Courtney Gibson, MD, MS, treats patients with both cancerous and benign conditions affecting the thyroid, parathyroid and adrenal glands. She is skilled in using the latest minimally invasive techniques, including retroperitoneoscopic adrenalectomy (similar to a laparoscopic procedure, but performed through the back).
Endocrine surgery is an especially gratifying specialty for a doctor, she says. “These are delicate procedures that require excellent manual dexterity. There are several important nerves in the head and neck area that have to be preserved in order to have good outcomes for our patients,” Dr. Gibson explains. “And, even with cases of cancer, patients typically have favorable results.”
In general, patients with cancers that affect the thyroid can expect long-term survival with the right treatment, she says. “While there are some exceptions to the rule, we’re now noticing that that even if you're over 45, generally speaking, your lifespan and prognosis following a thyroid cancer diagnosis is very good.”
Dr. Gibson is a cancer survivor herself, and she is often very open with patients about her history. She had Hodgkin’s lymphoma when she was in medical training, almost 10 years ago, and the disease is now in remission. “I think that gives me an added empathy, so that I can understand what people are going through,” Dr. Gibson says. “Knowing that I have personally dealt with a cancer diagnosis gives patients encouragement and hope.”
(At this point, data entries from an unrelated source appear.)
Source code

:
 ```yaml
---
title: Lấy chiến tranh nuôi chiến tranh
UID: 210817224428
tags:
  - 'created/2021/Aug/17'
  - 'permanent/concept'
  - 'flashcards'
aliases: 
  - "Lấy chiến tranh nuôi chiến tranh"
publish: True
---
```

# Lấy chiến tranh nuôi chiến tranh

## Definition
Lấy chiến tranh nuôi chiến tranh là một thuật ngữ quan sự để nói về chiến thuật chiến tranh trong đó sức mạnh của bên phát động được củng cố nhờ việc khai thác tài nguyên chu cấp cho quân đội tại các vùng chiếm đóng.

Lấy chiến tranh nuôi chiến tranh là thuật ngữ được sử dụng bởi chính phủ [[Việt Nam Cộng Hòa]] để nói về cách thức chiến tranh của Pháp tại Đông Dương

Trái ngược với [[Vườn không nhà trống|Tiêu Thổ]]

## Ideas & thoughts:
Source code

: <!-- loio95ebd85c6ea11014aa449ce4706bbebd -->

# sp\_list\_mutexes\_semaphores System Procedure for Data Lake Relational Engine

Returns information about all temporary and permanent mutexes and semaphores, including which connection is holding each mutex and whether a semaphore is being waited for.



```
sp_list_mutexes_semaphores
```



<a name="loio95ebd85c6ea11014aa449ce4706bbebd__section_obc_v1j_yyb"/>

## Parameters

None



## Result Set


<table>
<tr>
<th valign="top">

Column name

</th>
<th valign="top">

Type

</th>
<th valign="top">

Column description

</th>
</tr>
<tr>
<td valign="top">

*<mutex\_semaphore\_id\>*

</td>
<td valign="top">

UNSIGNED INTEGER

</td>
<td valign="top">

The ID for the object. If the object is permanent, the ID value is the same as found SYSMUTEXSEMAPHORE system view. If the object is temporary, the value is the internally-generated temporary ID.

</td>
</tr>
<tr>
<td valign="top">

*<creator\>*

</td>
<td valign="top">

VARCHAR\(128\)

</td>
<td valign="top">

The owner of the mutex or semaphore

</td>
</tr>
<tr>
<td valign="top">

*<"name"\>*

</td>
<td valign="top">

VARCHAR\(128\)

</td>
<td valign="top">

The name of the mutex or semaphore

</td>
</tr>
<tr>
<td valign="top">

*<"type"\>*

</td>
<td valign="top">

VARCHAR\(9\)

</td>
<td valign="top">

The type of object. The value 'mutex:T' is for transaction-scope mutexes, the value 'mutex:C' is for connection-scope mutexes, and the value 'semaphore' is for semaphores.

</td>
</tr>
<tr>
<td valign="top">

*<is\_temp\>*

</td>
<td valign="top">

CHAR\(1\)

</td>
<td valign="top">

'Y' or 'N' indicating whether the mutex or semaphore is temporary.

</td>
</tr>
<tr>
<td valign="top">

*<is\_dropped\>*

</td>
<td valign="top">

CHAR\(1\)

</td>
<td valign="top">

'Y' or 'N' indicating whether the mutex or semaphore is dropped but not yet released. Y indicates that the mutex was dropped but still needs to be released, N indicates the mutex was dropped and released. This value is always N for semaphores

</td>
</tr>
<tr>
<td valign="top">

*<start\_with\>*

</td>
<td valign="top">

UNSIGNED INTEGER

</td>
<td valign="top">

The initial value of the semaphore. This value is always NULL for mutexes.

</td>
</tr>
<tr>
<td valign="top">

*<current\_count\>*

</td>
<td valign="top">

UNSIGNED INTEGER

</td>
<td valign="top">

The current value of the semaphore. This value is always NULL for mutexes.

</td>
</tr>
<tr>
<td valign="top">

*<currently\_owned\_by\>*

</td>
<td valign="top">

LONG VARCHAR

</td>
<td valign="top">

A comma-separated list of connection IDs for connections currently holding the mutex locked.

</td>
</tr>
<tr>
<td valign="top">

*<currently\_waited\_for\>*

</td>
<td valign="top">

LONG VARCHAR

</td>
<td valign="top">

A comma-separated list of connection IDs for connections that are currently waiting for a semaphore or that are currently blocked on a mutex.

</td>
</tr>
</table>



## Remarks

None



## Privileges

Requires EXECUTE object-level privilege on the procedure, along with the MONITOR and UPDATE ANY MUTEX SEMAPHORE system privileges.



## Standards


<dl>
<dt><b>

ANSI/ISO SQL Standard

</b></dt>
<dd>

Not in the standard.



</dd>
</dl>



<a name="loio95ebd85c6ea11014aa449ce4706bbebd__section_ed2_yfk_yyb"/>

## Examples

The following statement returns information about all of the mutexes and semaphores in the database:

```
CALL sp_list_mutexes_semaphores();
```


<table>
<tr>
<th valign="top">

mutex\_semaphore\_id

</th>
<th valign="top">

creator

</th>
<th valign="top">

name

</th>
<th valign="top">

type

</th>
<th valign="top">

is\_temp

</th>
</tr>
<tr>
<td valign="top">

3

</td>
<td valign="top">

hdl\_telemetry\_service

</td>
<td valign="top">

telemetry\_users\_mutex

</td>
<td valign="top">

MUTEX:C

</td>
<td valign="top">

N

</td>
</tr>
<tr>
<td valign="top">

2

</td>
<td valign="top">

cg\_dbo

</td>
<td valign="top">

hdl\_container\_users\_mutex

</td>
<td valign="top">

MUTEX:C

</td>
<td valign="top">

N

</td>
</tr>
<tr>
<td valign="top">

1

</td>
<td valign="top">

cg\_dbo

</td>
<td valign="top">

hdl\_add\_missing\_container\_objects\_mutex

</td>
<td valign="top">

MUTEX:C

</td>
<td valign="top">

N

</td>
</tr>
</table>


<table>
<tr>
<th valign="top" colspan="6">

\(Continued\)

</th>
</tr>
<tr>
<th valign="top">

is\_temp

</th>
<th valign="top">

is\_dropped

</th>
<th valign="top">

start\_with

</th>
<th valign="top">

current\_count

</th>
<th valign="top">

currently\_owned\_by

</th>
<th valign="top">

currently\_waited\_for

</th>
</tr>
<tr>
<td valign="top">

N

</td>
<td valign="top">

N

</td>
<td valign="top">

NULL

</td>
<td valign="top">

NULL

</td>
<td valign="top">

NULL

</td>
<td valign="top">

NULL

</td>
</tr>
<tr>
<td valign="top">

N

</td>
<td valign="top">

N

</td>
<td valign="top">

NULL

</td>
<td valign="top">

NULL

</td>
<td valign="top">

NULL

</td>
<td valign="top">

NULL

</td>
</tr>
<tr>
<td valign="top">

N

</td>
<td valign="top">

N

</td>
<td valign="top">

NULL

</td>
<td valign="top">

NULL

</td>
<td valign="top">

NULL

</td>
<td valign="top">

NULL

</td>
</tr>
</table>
As a result of her own experience, she always takes the time to carefully explain, in layman’s terms, the diagnosis and potential treatments, so that patients and family members fully understand the disease and their treatment options.
In addition to her work as a surgeon, Dr. Gibson is an assistant professor of surgery (endocrine) at Yale Medicine, and regularly teaches and mentors medical students, surgical resident, and endocrine surgical fellows.